TASK INSTRUCTIONS :: Nothing outside the range is wanted. Repeat exactly the lines below from the one with "同学们普遍认为这门课程内容丰" through the one with "课程进度：课程进度较快，部分".

Stored data
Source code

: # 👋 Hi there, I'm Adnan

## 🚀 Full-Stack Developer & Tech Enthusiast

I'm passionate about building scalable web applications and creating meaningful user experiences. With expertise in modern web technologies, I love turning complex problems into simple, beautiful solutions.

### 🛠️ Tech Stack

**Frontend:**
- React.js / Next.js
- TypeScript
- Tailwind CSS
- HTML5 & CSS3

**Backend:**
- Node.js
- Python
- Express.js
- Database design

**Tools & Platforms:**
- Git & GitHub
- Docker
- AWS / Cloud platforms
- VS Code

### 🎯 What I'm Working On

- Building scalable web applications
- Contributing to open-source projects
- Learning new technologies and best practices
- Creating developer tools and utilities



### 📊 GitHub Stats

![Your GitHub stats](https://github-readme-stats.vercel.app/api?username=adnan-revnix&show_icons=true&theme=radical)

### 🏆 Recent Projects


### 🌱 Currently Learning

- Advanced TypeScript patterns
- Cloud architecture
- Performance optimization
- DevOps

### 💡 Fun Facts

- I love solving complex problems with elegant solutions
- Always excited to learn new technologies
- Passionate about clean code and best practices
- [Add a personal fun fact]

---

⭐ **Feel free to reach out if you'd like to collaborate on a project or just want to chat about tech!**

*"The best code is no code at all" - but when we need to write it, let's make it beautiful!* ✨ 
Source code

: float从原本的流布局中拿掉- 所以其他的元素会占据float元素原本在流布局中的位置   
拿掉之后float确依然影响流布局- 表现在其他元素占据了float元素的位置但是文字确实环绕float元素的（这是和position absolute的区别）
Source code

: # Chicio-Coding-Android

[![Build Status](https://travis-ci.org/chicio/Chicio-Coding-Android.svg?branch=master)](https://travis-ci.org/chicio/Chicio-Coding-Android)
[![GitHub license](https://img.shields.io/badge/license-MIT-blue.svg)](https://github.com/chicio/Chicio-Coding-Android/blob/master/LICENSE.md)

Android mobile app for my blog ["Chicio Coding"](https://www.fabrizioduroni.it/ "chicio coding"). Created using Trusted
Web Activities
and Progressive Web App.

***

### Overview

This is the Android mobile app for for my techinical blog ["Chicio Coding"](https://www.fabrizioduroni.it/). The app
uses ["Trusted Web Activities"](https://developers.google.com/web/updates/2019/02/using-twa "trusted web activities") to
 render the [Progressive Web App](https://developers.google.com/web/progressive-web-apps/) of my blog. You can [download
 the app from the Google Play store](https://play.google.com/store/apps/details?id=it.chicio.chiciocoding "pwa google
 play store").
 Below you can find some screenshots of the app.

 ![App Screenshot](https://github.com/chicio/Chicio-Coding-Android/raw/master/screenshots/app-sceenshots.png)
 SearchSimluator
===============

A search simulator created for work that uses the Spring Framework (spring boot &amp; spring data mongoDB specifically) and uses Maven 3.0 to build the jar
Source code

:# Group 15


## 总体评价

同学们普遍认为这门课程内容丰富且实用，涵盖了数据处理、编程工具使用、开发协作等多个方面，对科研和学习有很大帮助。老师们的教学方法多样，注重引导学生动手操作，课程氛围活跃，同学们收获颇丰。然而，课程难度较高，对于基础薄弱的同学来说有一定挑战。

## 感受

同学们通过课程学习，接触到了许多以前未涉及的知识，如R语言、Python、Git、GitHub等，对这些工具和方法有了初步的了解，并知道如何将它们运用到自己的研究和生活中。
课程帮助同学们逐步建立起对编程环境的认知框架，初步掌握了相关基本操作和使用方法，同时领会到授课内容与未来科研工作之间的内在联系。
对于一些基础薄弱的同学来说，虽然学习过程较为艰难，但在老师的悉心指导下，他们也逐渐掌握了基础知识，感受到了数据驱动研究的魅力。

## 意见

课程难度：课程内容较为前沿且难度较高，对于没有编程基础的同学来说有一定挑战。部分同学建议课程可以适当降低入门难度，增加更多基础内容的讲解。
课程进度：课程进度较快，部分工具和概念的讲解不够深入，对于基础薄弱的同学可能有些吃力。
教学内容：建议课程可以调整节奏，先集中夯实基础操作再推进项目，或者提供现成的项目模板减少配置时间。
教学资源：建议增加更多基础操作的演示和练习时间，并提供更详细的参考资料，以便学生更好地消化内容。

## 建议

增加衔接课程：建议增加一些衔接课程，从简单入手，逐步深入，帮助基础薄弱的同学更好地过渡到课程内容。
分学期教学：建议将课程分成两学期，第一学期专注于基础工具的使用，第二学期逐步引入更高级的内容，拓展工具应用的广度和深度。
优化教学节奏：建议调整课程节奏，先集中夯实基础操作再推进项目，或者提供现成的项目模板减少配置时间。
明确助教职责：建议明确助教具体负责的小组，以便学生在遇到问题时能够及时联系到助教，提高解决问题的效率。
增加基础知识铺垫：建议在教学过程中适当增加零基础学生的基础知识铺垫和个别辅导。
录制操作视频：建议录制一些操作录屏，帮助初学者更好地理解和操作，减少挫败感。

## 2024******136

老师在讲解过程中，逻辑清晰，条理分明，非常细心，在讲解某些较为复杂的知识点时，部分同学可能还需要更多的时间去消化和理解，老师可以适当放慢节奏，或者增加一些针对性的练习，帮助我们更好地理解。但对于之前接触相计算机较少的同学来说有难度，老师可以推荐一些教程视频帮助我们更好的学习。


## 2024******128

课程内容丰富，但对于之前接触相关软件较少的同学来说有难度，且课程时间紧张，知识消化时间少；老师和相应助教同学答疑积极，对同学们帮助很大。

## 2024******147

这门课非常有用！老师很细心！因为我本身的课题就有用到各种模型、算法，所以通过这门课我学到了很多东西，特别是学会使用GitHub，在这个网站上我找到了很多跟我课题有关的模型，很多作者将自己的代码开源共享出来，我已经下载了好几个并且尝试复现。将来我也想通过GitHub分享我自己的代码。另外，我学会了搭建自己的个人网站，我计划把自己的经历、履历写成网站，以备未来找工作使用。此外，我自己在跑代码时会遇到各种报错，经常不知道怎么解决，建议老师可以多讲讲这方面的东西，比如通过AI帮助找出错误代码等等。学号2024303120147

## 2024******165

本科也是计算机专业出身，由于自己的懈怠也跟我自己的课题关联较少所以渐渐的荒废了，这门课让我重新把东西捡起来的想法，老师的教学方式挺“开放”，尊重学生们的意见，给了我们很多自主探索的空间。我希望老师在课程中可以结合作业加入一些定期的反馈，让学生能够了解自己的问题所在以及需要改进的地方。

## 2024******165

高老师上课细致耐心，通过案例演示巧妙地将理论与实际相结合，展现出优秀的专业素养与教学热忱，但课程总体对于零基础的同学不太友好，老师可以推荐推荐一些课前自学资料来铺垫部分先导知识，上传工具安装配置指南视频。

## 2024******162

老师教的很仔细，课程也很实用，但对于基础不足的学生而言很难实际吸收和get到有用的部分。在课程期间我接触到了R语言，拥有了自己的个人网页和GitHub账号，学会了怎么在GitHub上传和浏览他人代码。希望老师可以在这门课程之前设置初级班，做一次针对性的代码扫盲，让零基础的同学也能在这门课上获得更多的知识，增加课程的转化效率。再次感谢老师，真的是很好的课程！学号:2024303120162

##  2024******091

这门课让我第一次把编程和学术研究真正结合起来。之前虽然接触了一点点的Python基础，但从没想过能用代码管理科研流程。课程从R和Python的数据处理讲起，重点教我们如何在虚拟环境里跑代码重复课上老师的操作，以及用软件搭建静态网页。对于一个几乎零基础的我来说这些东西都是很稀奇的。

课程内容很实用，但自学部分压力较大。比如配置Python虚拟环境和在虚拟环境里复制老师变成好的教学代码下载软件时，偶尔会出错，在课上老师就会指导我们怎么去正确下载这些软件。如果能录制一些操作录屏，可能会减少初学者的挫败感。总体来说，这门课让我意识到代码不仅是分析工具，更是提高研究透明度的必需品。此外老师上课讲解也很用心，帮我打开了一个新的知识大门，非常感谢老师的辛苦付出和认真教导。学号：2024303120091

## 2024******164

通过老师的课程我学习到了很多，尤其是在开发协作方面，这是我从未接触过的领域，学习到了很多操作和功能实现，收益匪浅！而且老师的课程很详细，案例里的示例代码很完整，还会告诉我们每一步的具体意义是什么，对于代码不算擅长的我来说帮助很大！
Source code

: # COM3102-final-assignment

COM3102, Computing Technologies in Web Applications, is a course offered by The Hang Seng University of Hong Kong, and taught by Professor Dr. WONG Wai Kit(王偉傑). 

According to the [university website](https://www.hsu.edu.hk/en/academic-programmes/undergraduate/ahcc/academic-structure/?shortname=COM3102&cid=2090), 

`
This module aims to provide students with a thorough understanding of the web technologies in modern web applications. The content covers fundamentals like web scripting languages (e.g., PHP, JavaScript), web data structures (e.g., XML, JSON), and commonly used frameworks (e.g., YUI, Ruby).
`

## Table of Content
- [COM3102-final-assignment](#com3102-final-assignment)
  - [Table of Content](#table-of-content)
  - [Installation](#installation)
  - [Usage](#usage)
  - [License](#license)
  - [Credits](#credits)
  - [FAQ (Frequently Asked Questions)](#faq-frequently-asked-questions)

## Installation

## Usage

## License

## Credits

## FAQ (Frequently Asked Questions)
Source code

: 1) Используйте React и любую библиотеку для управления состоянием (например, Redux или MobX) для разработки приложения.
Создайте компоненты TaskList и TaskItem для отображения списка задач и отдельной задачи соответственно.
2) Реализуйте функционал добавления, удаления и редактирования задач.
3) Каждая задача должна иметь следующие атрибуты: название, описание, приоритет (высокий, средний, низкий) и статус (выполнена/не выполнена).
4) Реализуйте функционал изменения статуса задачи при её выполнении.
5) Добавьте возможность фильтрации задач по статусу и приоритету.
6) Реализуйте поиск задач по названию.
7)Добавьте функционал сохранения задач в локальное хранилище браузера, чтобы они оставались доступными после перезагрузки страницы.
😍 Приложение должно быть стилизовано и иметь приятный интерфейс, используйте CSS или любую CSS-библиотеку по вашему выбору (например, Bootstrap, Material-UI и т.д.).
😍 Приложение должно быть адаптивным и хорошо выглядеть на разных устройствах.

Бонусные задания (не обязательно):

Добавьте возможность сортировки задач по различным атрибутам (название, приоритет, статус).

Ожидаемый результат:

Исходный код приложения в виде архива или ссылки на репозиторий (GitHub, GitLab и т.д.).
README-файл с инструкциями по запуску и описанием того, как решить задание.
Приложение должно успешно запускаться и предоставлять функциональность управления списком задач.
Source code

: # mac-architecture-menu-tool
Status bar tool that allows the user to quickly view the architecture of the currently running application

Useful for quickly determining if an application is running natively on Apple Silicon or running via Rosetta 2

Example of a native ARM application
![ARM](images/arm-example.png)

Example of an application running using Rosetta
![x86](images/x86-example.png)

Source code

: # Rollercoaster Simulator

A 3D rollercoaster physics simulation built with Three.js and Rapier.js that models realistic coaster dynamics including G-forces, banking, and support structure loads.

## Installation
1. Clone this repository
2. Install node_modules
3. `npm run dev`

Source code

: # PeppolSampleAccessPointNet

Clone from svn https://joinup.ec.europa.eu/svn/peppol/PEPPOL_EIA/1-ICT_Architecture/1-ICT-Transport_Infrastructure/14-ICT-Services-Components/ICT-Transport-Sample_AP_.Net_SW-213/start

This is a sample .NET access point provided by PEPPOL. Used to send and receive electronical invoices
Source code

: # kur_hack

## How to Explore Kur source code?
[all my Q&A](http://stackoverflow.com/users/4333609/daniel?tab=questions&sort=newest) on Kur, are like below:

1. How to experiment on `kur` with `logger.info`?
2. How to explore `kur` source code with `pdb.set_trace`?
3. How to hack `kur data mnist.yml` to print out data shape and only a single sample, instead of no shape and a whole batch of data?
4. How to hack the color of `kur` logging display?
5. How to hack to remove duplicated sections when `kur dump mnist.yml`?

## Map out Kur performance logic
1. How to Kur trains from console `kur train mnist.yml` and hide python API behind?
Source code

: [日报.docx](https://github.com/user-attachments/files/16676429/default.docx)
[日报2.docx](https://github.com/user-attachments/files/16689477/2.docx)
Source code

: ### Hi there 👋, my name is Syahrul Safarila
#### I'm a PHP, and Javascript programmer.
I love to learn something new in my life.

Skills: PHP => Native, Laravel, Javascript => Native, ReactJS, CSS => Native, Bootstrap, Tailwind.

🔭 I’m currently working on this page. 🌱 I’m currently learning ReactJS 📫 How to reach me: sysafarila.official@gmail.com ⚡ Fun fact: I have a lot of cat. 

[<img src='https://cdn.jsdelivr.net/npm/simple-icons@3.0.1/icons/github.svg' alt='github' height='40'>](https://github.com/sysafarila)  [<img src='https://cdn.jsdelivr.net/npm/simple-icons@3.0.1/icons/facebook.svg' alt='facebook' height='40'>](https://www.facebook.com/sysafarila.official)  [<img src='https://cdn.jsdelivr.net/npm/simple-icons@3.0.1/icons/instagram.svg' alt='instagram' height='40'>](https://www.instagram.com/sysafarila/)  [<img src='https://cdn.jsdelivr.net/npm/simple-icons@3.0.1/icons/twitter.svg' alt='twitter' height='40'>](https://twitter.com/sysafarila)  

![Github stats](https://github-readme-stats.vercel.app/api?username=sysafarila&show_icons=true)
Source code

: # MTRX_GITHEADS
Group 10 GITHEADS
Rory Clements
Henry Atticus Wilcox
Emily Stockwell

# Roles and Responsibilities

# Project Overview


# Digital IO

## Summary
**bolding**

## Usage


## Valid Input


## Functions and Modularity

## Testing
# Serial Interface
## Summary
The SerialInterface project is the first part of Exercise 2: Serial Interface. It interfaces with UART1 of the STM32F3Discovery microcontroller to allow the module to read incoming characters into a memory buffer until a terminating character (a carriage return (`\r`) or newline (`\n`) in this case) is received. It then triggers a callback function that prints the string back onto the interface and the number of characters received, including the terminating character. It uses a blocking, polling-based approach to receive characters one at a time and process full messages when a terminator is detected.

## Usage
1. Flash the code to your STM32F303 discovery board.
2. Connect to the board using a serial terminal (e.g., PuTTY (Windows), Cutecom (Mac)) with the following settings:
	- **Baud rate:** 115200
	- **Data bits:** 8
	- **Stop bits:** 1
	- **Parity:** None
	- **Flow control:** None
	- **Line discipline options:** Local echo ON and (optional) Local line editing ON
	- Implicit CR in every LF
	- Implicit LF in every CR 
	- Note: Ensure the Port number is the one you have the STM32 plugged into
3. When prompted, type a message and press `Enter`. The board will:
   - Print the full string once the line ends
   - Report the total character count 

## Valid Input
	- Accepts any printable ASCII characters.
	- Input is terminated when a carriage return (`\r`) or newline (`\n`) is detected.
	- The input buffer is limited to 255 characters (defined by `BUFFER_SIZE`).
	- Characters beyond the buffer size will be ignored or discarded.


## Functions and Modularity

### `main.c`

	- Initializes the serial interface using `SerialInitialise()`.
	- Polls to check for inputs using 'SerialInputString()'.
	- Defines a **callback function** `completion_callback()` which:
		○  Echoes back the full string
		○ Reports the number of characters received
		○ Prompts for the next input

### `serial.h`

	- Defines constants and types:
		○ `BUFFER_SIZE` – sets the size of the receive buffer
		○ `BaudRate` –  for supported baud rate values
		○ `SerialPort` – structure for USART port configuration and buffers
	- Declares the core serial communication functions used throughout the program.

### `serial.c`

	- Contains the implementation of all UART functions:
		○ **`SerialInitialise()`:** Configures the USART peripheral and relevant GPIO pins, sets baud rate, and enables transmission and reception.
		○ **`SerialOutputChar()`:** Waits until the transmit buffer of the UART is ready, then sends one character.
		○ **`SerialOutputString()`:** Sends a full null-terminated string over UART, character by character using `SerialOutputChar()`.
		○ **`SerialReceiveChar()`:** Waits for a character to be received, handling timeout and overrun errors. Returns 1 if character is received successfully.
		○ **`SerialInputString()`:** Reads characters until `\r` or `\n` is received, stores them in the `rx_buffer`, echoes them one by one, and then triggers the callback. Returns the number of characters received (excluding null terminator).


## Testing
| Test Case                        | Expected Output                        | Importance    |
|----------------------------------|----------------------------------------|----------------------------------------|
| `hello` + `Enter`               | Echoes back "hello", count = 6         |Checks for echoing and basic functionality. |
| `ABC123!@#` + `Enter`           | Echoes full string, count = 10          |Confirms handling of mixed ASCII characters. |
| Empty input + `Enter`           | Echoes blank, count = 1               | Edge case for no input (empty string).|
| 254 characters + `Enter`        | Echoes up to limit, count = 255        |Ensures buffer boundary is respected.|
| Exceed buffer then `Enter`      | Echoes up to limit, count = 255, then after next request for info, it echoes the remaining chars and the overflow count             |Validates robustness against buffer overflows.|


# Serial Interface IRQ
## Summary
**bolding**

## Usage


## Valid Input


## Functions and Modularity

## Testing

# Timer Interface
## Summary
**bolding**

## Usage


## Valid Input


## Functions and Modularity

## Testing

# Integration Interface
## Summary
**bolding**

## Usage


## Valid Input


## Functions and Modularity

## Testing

FINISHED EXERCISE ::
同学们普遍认为这门课程内容丰富且实用，涵盖了数据处理、编程工具使用、开发协作等多个方面，对科研和学习有很大帮助。老师们的教学方法多样，注重引导学生动手操作，课程氛围活跃，同学们收获颇丰。然而，课程难度较高，对于基础薄弱的同学来说有一定挑战。

## 感受

同学们通过课程学习，接触到了许多以前未涉及的知识，如R语言、Python、Git、GitHub等，对这些工具和方法有了初步的了解，并知道如何将它们运用到自己的研究和生活中。
课程帮助同学们逐步建立起对编程环境的认知框架，初步掌握了相关基本操作和使用方法，同时领会到授课内容与未来科研工作之间的内在联系。
对于一些基础薄弱的同学来说，虽然学习过程较为艰难，但在老师的悉心指导下，他们也逐渐掌握了基础知识，感受到了数据驱动研究的魅力。

## 意见

课程难度：课程内容较为前沿且难度较高，对于没有编程基础的同学来说有一定挑战。部分同学建议课程可以适当降低入门难度，增加更多基础内容的讲解。
课程进度：课程进度较快，部分工具和概念的讲解不够深入，对于基础薄弱的同学可能有些吃力。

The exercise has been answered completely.